Point System in Texas
Traffic violations are serious business in Texas. In addition to penalties associated with all charges, including being a habitual traffic offender, you can be subject to additional fees if you have 6 points on your license within a year. The point system is part of a driver responsibility program (DRP). The point system is what is used to determine whether a driver falls under the DRP and will be responsible for additional fees.
The point system works as follows:
- If you have a single moving violation, 2 points go on your driving record.
- If you are involved in a single moving violation that ends in an accident, 3 points go on your driving record.
If you are charged with habitual violator drivers license Williamson County TX, you definitely have the minimum 6 points that result in further penalties.
Cost of Point System
The charge under DPR for 6 points on your license is $100. For each additional point over 6, you will be responsible to pay an additional $25. The points for each violation are in effect on your license for three years, which means that if you have 6 or more, you can expect additional fees for three years running.
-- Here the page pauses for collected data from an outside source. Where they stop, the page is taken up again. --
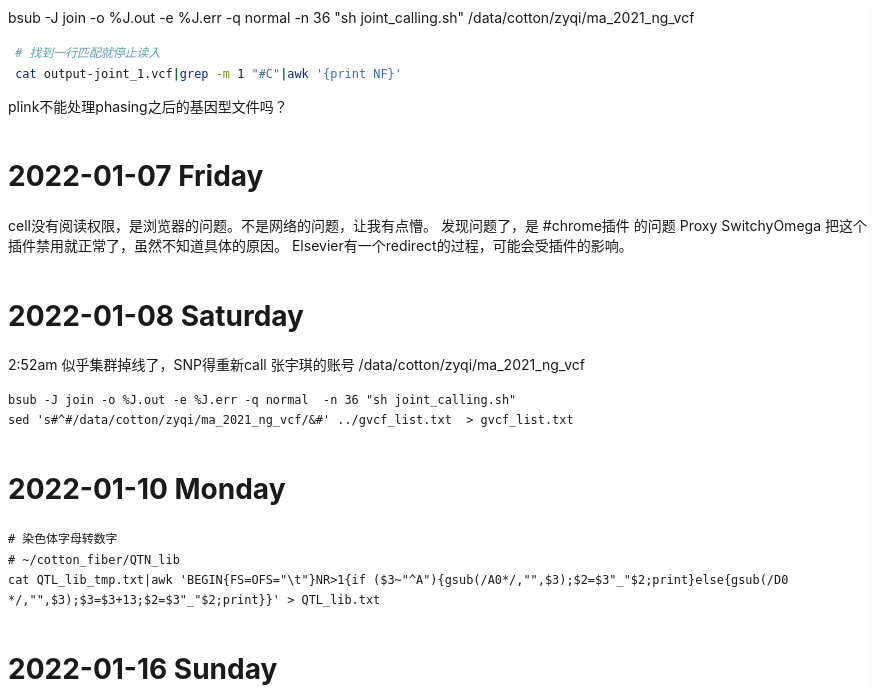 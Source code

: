  bsub -J join -o %J.out -e %J.err -q normal  -n 36 "sh joint_calling.sh"
 /data/cotton/zyqi/ma_2021_ng_vcf

```bash
 # 找到一行匹配就停止读入
 cat output-joint_1.vcf|grep -m 1 "#C"|awk '{print NF}'
```



 plink不能处理phasing之后的基因型文件吗？





# 2022-01-07 Friday

cell没有阅读权限，是浏览器的问题。不是网络的问题，让我有点懵。
发现问题了，是 #chrome插件 的问题
Proxy SwitchyOmega
把这个插件禁用就正常了，虽然不知道具体的原因。
Elsevier有一个redirect的过程，可能会受插件的影响。






# 2022-01-08 Saturday

2:52am 似乎集群掉线了，SNP得重新call
张宇琪的账号
/data/cotton/zyqi/ma_2021_ng_vcf
```shell
bsub -J join -o %J.out -e %J.err -q normal  -n 36 "sh joint_calling.sh"
sed 's#^#/data/cotton/zyqi/ma_2021_ng_vcf/&#' ../gvcf_list.txt  > gvcf_list.txt
```





# 2022-01-10 Monday



```shell
# 染色体字母转数字
# ~/cotton_fiber/QTN_lib
cat QTL_lib_tmp.txt|awk 'BEGIN{FS=OFS="\t"}NR>1{if ($3~"^A"){gsub(/A0*/,"",$3);$2=$3"_"$2;print}else{gsub(/D0*/,"",$3);$3=$3+13;$2=$3"_"$2;print}}' > QTL_lib.txt
```





# 2022-01-16 Sunday
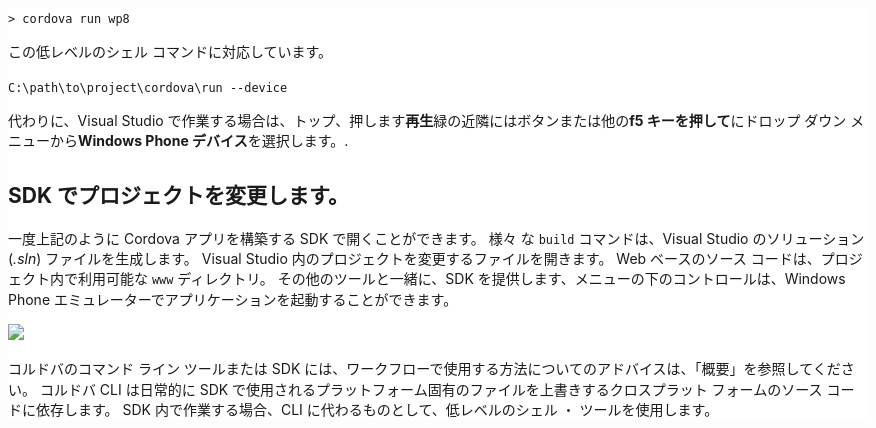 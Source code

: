     > cordova run wp8
    

この低レベルのシェル コマンドに対応しています。

    C:\path\to\project\cordova\run --device
    

代わりに、Visual Studio で作業する場合は、トップ、押します**再生**緑の近隣にはボタンまたは他の**f5 キーを押して**にドロップ ダウン メニューから**Windows Phone デバイス**を選択します。.

## SDK でプロジェクトを変更します。

一度上記のように Cordova アプリを構築する SDK で開くことができます。 様々 な `build` コマンドは、Visual Studio のソリューション (*.sln*) ファイルを生成します。 Visual Studio 内のプロジェクトを変更するファイルを開きます。 Web ベースのソース コードは、プロジェクト内で利用可能な `www` ディレクトリ。 その他のツールと一緒に、SDK を提供します、メニューの下のコントロールは、Windows Phone エミュレーターでアプリケーションを起動することができます。

![][15]

 [15]: img/guide/platforms/wp8/wp8_vs.png

コルドバのコマンド ライン ツールまたは SDK には、ワークフローで使用する方法についてのアドバイスは、「概要」を参照してください。 コルドバ CLI は日常的に SDK で使用されるプラットフォーム固有のファイルを上書きするクロスプラット フォームのソース コードに依存します。 SDK 内で作業する場合、CLI に代わるものとして、低レベルのシェル ・ ツールを使用します。

 [1]: http://blogs.windows.com/windows_phone/b/wpdev/archive/2012/11/15/adapting-your-webkit-optimized-site-for-internet-explorer-10.aspx
 [2]: http://msdn.microsoft.com/en-US/evalcenter/jj554510
 [3]: https://dev.windowsphone.com/en-us/downloadsdk
 [4]: http://msdn.microsoft.com/en-US/library/windows/apps/jj945426
 [5]: http://msdn.microsoft.com/en-US/library/windows/apps/jj945424
 [6]: http://msdn.microsoft.com/en-US/library/windows/apps/jj945423
 [7]: http://en.wikipedia.org/wiki/Second_Level_Address_Translation
 [8]: http://ark.intel.com/Products/VirtualizationTechnology
 [9]: http://cordova.apache.org
 [10]: img/guide/platforms/wp8/wp8_downloadSDK.png
 [11]: img/guide/platforms/wp8/wp8_emulator.png
 [12]: img/guide/platforms/wp8/wp8_emulator_orient.png
 [13]: img/guide/platforms/wp8/wp8_emulator_loc.png
 [14]: http://msdn.microsoft.com/en-us/library/windowsphone/develop/ff402565.aspx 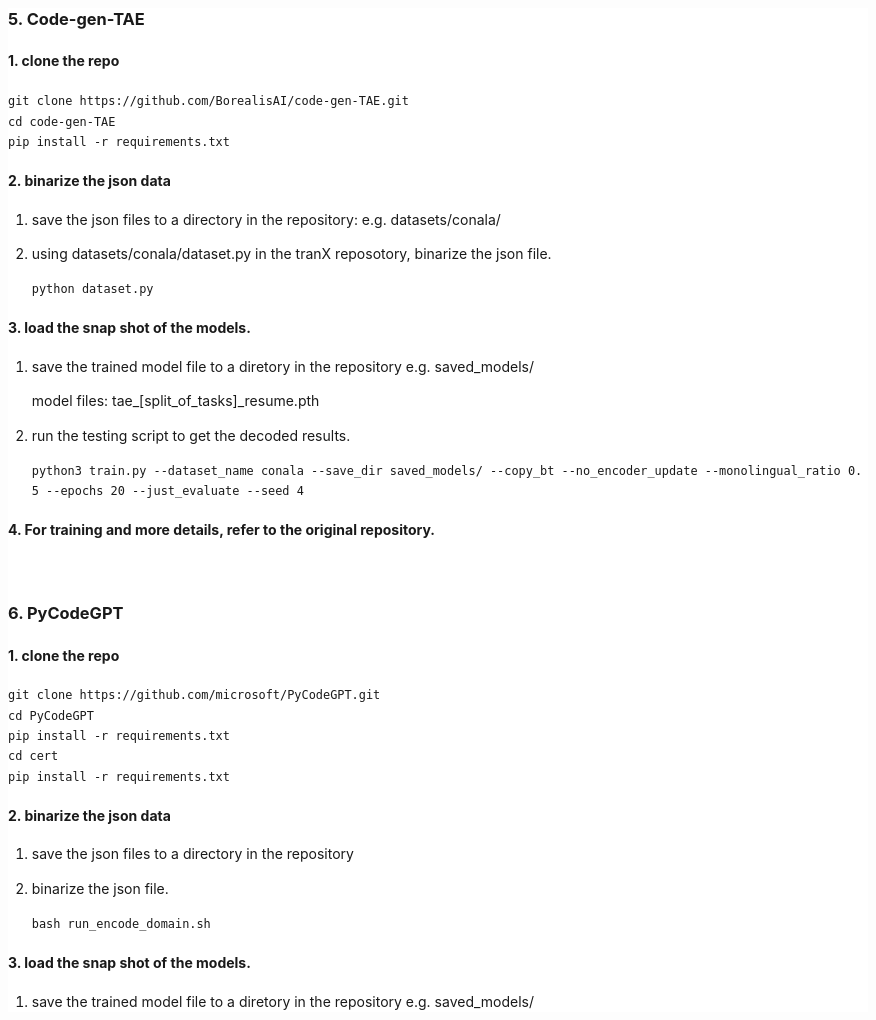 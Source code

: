 

### 5. Code-gen-TAE

#### 1. clone the repo

    git clone https://github.com/BorealisAI/code-gen-TAE.git
    cd code-gen-TAE
    pip install -r requirements.txt

#### 2. binarize the json data

1. save the json files to a directory in the repository: e.g. datasets/conala/

2. using datasets/conala/dataset.py in the tranX reposotory, binarize the json file.

    ```python dataset.py ```   

#### 3. load the snap shot of the models.

1. save the trained model file to a diretory in the repository e.g. saved_models/

    model files: tae_[split_of_tasks]_resume.pth

2. run the testing script to get the decoded results.

    ```python3 train.py --dataset_name conala --save_dir saved_models/ --copy_bt --no_encoder_update --monolingual_ratio 0.5 --epochs 20 --just_evaluate --seed 4```

#### 4. For training and more details, refer to the original repository.




<br>


### 6. PyCodeGPT

#### 1. clone the repo

    git clone https://github.com/microsoft/PyCodeGPT.git
    cd PyCodeGPT
    pip install -r requirements.txt
    cd cert
    pip install -r requirements.txt

#### 2. binarize the json data

1. save the json files to a directory in the repository

2. binarize the json file.

    ```bash run_encode_domain.sh ```   

#### 3. load the snap shot of the models.

1. save the trained model file to a diretory in the repository e.g. saved_models/
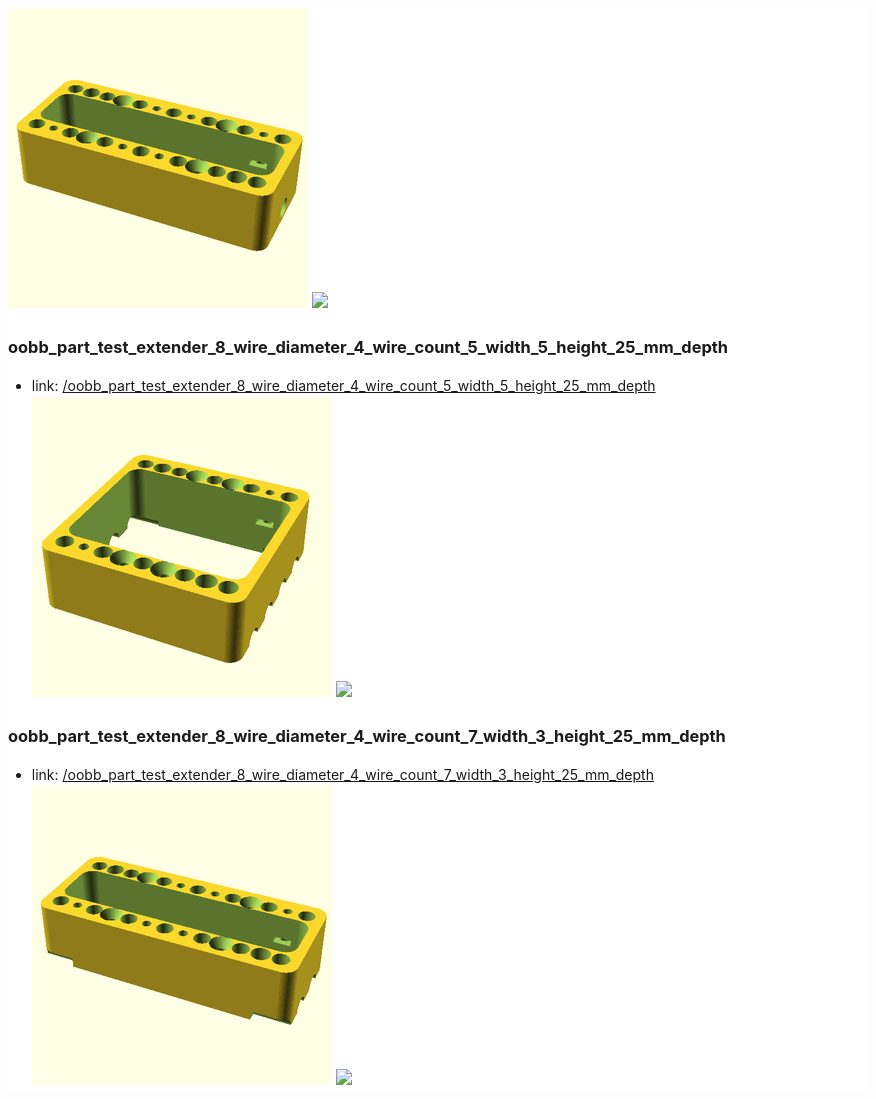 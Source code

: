 ![](oobb_part_test_extender_8_wire_diameter_1_wire_count_7_width_3_height_25_mm_depth/3dpr_300.png)  ![](oobb_part_test_extender_8_wire_diameter_1_wire_count_7_width_3_height_25_mm_depth/image_300.jpg)
 

### oobb_part_test_extender_8_wire_diameter_4_wire_count_5_width_5_height_25_mm_depth
* link: [/oobb_part_test_extender_8_wire_diameter_4_wire_count_5_width_5_height_25_mm_depth](oobb_part_test_extender_8_wire_diameter_4_wire_count_5_width_5_height_25_mm_depth)  
![](oobb_part_test_extender_8_wire_diameter_4_wire_count_5_width_5_height_25_mm_depth/3dpr_300.png)  ![](oobb_part_test_extender_8_wire_diameter_4_wire_count_5_width_5_height_25_mm_depth/image_300.jpg)
 

### oobb_part_test_extender_8_wire_diameter_4_wire_count_7_width_3_height_25_mm_depth
* link: [/oobb_part_test_extender_8_wire_diameter_4_wire_count_7_width_3_height_25_mm_depth](oobb_part_test_extender_8_wire_diameter_4_wire_count_7_width_3_height_25_mm_depth)  
![](oobb_part_test_extender_8_wire_diameter_4_wire_count_7_width_3_height_25_mm_depth/3dpr_300.png)  ![](oobb_part_test_extender_8_wire_diameter_4_wire_count_7_width_3_height_25_mm_depth/image_300.jpg)
  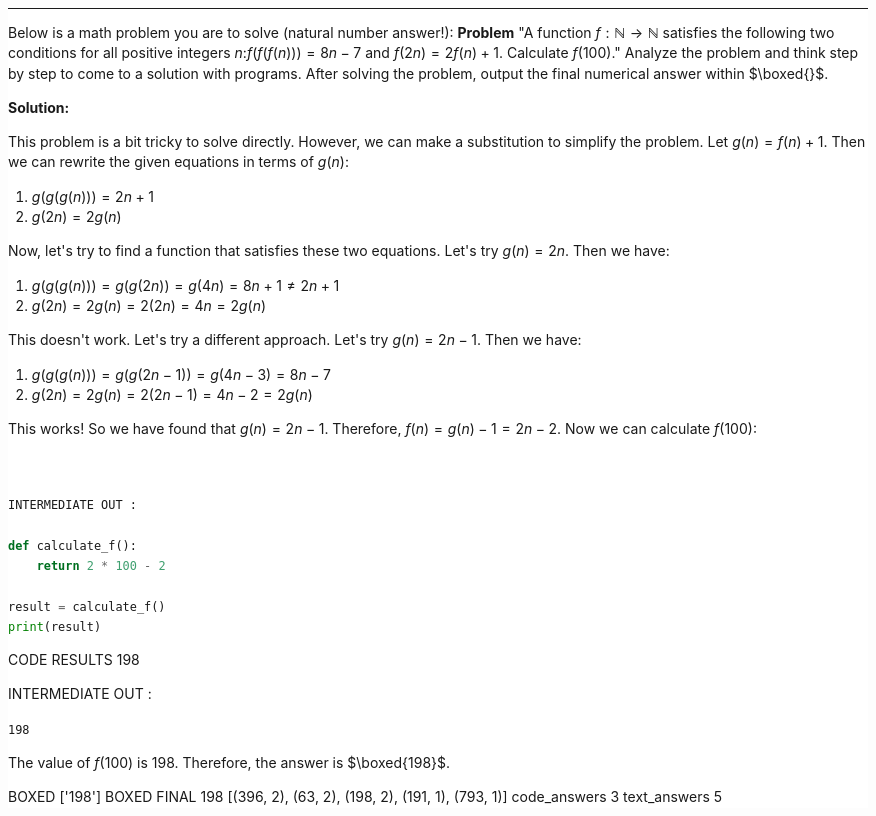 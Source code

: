 
---

Below is a math problem you are to solve (natural number answer!):
**Problem**
"A function $f: \mathbb N \to \mathbb N$ satisfies the following two conditions for all positive integers $n$:$f(f(f(n)))=8n-7$ and $f(2n)=2f(n)+1$. Calculate $f(100)$."
Analyze the problem and think step by step to come to a solution with programs. After solving the problem, output the final numerical answer within $\boxed{}$.

**Solution:**



This problem is a bit tricky to solve directly. However, we can make a substitution to simplify the problem. Let $g(n) = f(n) + 1$. Then we can rewrite the given equations in terms of $g(n)$:

1. $g(g(g(n))) = 2n + 1$
2. $g(2n) = 2g(n)$

Now, let's try to find a function that satisfies these two equations. Let's try $g(n) = 2n$. Then we have:

1. $g(g(g(n))) = g(g(2n)) = g(4n) = 8n + 1 \neq 2n + 1$
2. $g(2n) = 2g(n) = 2(2n) = 4n = 2g(n)$

This doesn't work. Let's try a different approach. Let's try $g(n) = 2n - 1$. Then we have:

1. $g(g(g(n))) = g(g(2n - 1)) = g(4n - 3) = 8n - 7$
2. $g(2n) = 2g(n) = 2(2n - 1) = 4n - 2 = 2g(n)$

This works! So we have found that $g(n) = 2n - 1$. Therefore, $f(n) = g(n) - 1 = 2n - 2$. Now we can calculate $f(100)$:

```python


INTERMEDIATE OUT :

def calculate_f():
    return 2 * 100 - 2

result = calculate_f()
print(result)
```

CODE RESULTS 198

INTERMEDIATE OUT :
```output
198
```
The value of $f(100)$ is $198$. Therefore, the answer is $\boxed{198}$.

BOXED ['198']
BOXED FINAL 198
[(396, 2), (63, 2), (198, 2), (191, 1), (793, 1)]
code_answers 3 text_answers 5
If a driver meets all other requirements associated with traffic violations and then fails to pay fees assessed under the point system, that driver is subject to losing his or her driving privileges.
Special Needs License
If you have your driver’s license revoked because of being found guilty of being a habitual violator drivers license Williamson County TX, in some instances, you will be eligible for a special needs license, also called an occupational license. An occupational license authorizes a person with a suspended license to drive to work, to school, or to perform essential household duties. If you lost your driving privileges because of failure to pay child support, however, you are not eligible for an occupational license.